[Collected data]
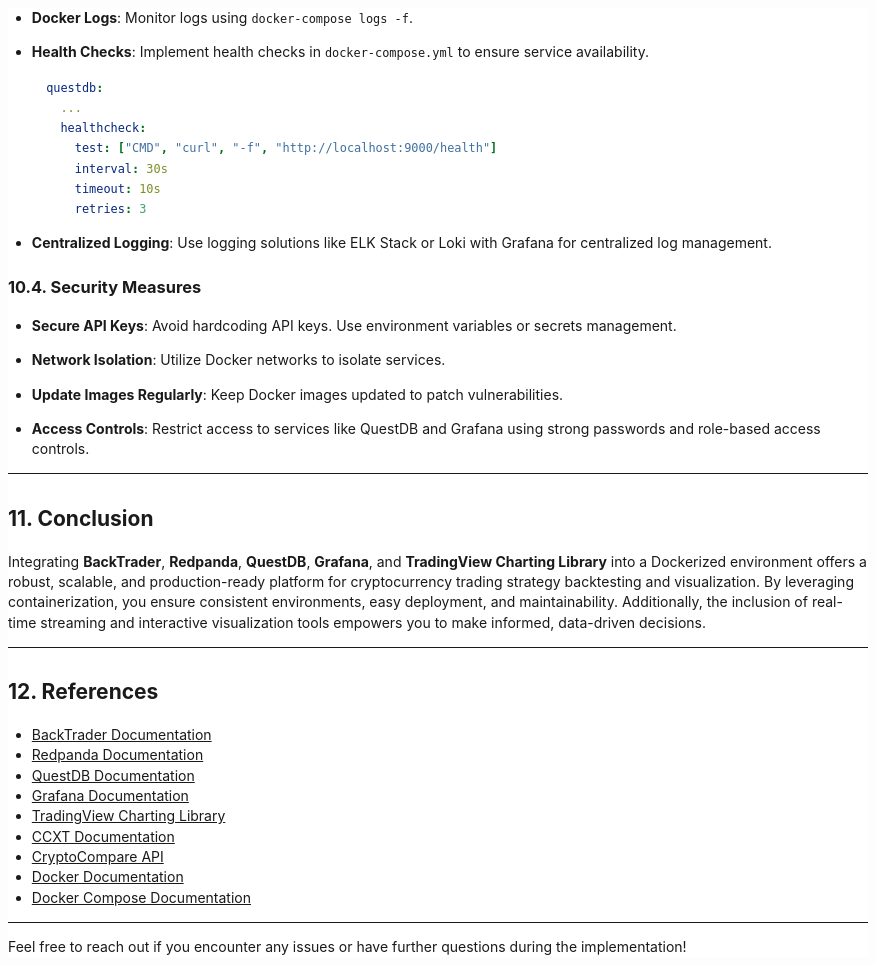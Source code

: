 - **Docker Logs**: Monitor logs using `docker-compose logs -f`.
  
- **Health Checks**: Implement health checks in `docker-compose.yml` to ensure service availability.
  
  ```yaml
    questdb:
      ...
      healthcheck:
        test: ["CMD", "curl", "-f", "http://localhost:9000/health"]
        interval: 30s
        timeout: 10s
        retries: 3
  ```

- **Centralized Logging**: Use logging solutions like ELK Stack or Loki with Grafana for centralized log management.

### 10.4. Security Measures

- **Secure API Keys**: Avoid hardcoding API keys. Use environment variables or secrets management.
  
- **Network Isolation**: Utilize Docker networks to isolate services.
  
- **Update Images Regularly**: Keep Docker images updated to patch vulnerabilities.
  
- **Access Controls**: Restrict access to services like QuestDB and Grafana using strong passwords and role-based access controls.

---

## 11. Conclusion

Integrating **BackTrader**, **Redpanda**, **QuestDB**, **Grafana**, and **TradingView Charting Library** into a Dockerized environment offers a robust, scalable, and production-ready platform for cryptocurrency trading strategy backtesting and visualization. By leveraging containerization, you ensure consistent environments, easy deployment, and maintainability. Additionally, the inclusion of real-time streaming and interactive visualization tools empowers you to make informed, data-driven decisions.

---

## 12. References

- [BackTrader Documentation](https://www.backtrader.com/docu/)
- [Redpanda Documentation](https://vectorized.io/docs/)
- [QuestDB Documentation](https://questdb.io/docs/)
- [Grafana Documentation](https://grafana.com/docs/)
- [TradingView Charting Library](https://tradingview.com/HTML5-stock-forex-bitcoin-charting-library/)
- [CCXT Documentation](https://github.com/ccxt/ccxt)
- [CryptoCompare API](https://min-api.cryptocompare.com/documentation)
- [Docker Documentation](https://docs.docker.com/)
- [Docker Compose Documentation](https://docs.docker.com/compose/)

---

Feel free to reach out if you encounter any issues or have further questions during the implementation!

What is expected: Exact output of each line above is wanted, without the pictures.

Written response:
Source code

: - **Docker Logs**: Monitor logs using `docker-compose logs -f`.
  
- **Health Checks**: Implement health checks in `docker-compose.yml` to ensure service availability.
  
  ```yaml
    questdb:
      ...
      healthcheck:
        test: ["CMD", "curl", "-f", "http://localhost:9000/health"]
        interval: 30s
        timeout: 10s
        retries: 3
  ```

- **Centralized Logging**: Use logging solutions like ELK Stack or Loki with Grafana for centralized log management.

### 10.4. Security Measures

- **Secure API Keys**: Avoid hardcoding API keys. Use environment variables or secrets management.
  
- **Network Isolation**: Utilize Docker networks to isolate services.
  
- **Update Images Regularly**: Keep Docker images updated to patch vulnerabilities.
  
- **Access Controls**: Restrict access to services like QuestDB and Grafana using strong passwords and role-based access controls.

---

## 11. Conclusion

Integrating **BackTrader**, **Redpanda**, **QuestDB**, **Grafana**, and **TradingView Charting Library** into a Dockerized environment offers a robust, scalable, and production-ready platform for cryptocurrency trading strategy backtesting and visualization. By leveraging containerization, you ensure consistent environments, easy deployment, and maintainability. Additionally, the inclusion of real-time streaming and interactive visualization tools empowers you to make informed, data-driven decisions.

---

## 12. References

- [BackTrader Documentation](https://www.backtrader.com/docu/)
- [Redpanda Documentation](https://vectorized.io/docs/)
- [QuestDB Documentation](https://questdb.io/docs/)
- [Grafana Documentation](https://grafana.com/docs/)
- [TradingView Charting Library](https://tradingview.com/HTML5-stock-forex-bitcoin-charting-library/)
- [CCXT Documentation](https://github.com/ccxt/ccxt)
- [CryptoCompare API](https://min-api.cryptocompare.com/documentation)
- [Docker Documentation](https://docs.docker.com/)
- [Docker Compose Documentation](https://docs.docker.com/compose/)

---

Feel free to reach out if you encounter any issues or have further questions during the implementation!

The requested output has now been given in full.